Within the records that follow, determine how many lines include the word "sampled". State the number and nothing further.

[Data records]
* * * * * * *

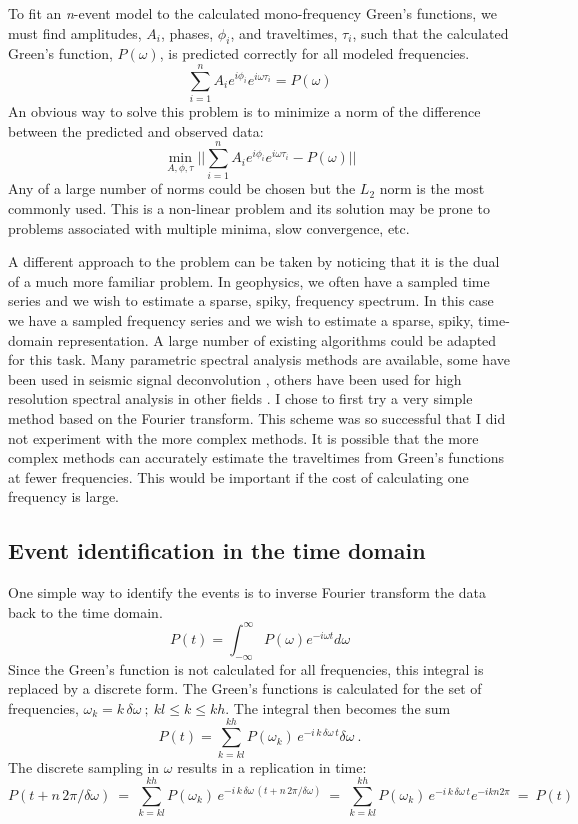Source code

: To fit an {\it n}-event model to the calculated mono-frequency Green's functions, we
must find amplitudes, $A_i$, phases, $\phi_i$, and traveltimes, $\tau_i$,
such that the calculated Green's function, $P(\omega)$, is predicted correctly
for all modeled frequencies.
$$
 \sum_{i=1}^n A_i e^{i\phi_i}e^{ i \omega \tau_i } = P( \omega )
$$
An obvious way to solve this problem is to minimize a norm of the difference
between the predicted and observed data:
$$
\min_{A,\phi,\tau} ||  \sum_{i=1}^n A_i e^{i\phi_i}e^{ i \omega \tau_i } - P( \omega ) ||
$$ 
Any of a large number of norms could be chosen but the $L_2$ norm
is the most commonly used.  This is a non-linear problem and its
solution may be prone to problems associated with multiple minima, slow
convergence, etc.

A different approach to the problem can be taken by noticing that it
is the dual of a much more familiar problem. In geophysics, we often
have a sampled time series and we wish to estimate a sparse, spiky,
frequency spectrum.  In this case we have a sampled frequency series
and we wish to estimate a sparse, spiky, time-domain representation.
A large number of existing algorithms could be adapted for this task.
Many parametric spectral analysis methods are available, some have
been used in seismic signal deconvolution
\cite{Burg.sepphd.6,DEC00.00.00000482}, others have been used for high
resolution spectral analysis in other fields
\cite{orthog,MUSIC,pisarenk}. I chose to first try a very simple
method based on the Fourier transform. This scheme was so successful
that I did not experiment with the more complex methods. It is
possible that the more complex methods can accurately estimate the
traveltimes from Green's functions at fewer frequencies. This would be
important if the cost of calculating one frequency is large. 

\subsection{Event identification in the time domain }

One simple way to identify the events is to
inverse Fourier transform the data back to the time domain.
$$
P(t) = \int_{-\infty}^{\infty} P(\omega) e^{- i \omega t} d\omega
$$
Since the Green's function is not calculated for all frequencies,
this integral is replaced by a discrete form.
The Green's functions is calculated for the set of
frequencies, $\omega_k = k\, \delta\omega\ ;\ kl \leq k \leq kh $. The
integral then becomes the sum
$$
P(t) = \sum_{k=kl}^{kh} P(\omega_k)\, e^{ - i\, k\,\delta\omega\, t } \delta \omega \ .
$$
The discrete sampling in $\omega$ results in a replication in time:
$$
P(t + n\,2\pi/\delta\omega)\ =\ \sum_{k=kl}^{kh} P(\omega_k)\, e^{ - i\, k\,\delta\omega\, ( t + n\,2\pi/\delta\omega )}\ =\  \sum_{k=kl}^{kh} P(\omega_k)\, e^{ - i\, k\,\delta\omega\, t}e^{ -i kn 2\pi } \ =\ P(t) 
$$

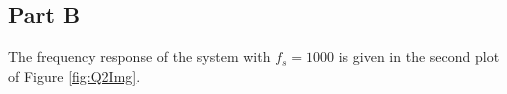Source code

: \subsection{Part B}

The frequency response of the system with $f_s=1000$ is given in the second plot
of Figure \ref{fig:Q2Img}.
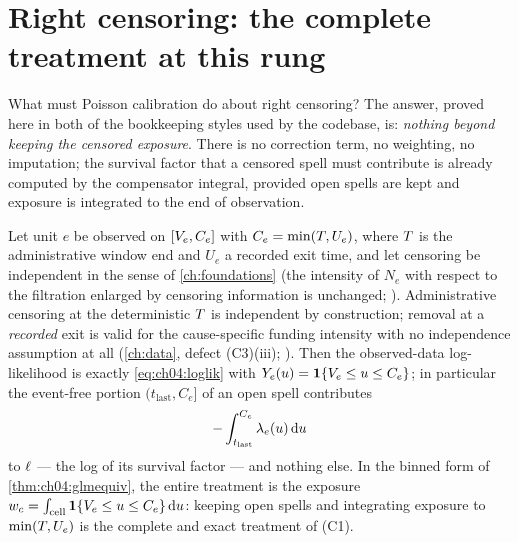 \section{Right censoring: the complete treatment at this rung}\label{ch04:sec:censoring}

What must Poisson calibration do about right censoring? The answer,
proved here in
both of the bookkeeping styles used by the codebase, is: \emph{nothing
beyond keeping the censored exposure}. There is no correction term, no
weighting, no imputation; the survival factor that a censored spell must
contribute is already computed by the compensator integral, provided open
spells are kept and exposure is integrated to the end of observation.

\begin{proposition}\label{prop:ch04:censorexact}
Let unit $e$ be observed on $[\entry_e, C_e]$ with $C_e = \min(\Tend,
U_e)$, where $\Tend$ is the administrative window end and $U_e$ a recorded
exit time, and let censoring be independent in the sense of
\cref{ch:foundations} (the intensity of $N_e$ with respect to the
filtration enlarged by censoring information is unchanged;
\citealp[III.2]{abgk1993}). Administrative censoring at the deterministic
$\Tend$ is independent by construction; removal at a \emph{recorded} exit
is valid for the cause-specific funding intensity with no independence
assumption at all (\cref{ch:data}, defect (C3)(iii);
\citealp{putter2007}). Then the observed-data log-likelihood is exactly
\cref{eq:ch04:loglik} with $\atrisk_e(u) = \ind{\entry_e \le u \le C_e}$;
in particular the event-free portion $(t_{\mathrm{last}}, C_e]$ of an open
spell contributes
\[
-\int_{t_{\mathrm{last}}}^{C_e} \lam_e(u) \dd u
\]
to $\loglik$ --- the log of its survival factor --- and nothing else. In
the binned form of \cref{thm:ch04:glmequiv}, the entire treatment is the
exposure $w_c = \int_{\text{cell}} \ind{\entry_e \le u \le C_e} \dd u$:
keeping open spells and integrating exposure to $\min(\Tend, U_e)$ is the
complete and exact treatment of (C1).
\end{proposition}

* * * * * * *

• _Answer to this exercise_
2